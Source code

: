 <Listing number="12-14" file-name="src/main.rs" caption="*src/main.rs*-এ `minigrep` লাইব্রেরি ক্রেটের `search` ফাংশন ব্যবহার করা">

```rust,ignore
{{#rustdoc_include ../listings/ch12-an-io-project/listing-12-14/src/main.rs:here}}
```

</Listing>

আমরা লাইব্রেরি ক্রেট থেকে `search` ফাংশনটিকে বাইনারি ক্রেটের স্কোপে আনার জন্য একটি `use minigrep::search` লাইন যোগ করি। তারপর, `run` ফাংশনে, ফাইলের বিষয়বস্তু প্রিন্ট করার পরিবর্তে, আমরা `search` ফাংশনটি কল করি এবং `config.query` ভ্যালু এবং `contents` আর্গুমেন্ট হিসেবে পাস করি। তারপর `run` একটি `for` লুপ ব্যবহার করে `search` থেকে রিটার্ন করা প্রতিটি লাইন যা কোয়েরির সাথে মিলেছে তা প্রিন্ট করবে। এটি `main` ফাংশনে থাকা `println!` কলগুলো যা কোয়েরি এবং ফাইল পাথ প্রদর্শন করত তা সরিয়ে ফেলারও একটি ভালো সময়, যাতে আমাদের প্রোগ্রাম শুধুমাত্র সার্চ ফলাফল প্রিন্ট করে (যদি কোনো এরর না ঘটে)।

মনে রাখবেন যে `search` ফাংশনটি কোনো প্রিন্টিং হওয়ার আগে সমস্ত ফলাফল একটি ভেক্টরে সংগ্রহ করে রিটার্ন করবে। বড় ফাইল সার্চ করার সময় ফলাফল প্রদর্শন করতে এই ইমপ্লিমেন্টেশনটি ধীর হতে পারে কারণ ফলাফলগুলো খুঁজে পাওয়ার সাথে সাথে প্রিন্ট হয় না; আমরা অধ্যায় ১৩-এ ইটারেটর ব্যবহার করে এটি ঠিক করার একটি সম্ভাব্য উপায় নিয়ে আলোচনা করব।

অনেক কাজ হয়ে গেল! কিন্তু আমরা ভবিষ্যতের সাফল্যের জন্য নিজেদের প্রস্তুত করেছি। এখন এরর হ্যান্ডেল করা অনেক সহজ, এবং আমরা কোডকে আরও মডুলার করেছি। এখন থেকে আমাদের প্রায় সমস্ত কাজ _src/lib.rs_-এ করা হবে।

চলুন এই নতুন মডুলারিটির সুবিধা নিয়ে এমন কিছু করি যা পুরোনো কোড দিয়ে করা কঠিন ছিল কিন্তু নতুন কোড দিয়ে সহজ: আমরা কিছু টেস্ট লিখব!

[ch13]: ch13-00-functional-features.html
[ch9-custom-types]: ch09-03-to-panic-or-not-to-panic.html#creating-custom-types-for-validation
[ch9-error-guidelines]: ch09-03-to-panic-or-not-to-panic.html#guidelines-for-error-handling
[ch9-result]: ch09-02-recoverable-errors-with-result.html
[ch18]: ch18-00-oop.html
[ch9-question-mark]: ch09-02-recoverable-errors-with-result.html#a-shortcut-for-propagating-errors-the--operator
== == ==
**Your instructions**
From the data above, copy each line where the string "recoverable" appears.

**Completed exercise**
[ch9-result]: ch09-02-recoverable-errors-with-result.html
[ch9-question-mark]: ch09-02-recoverable-errors-with-result.html#a-shortcut-for-propagating-errors-the--operator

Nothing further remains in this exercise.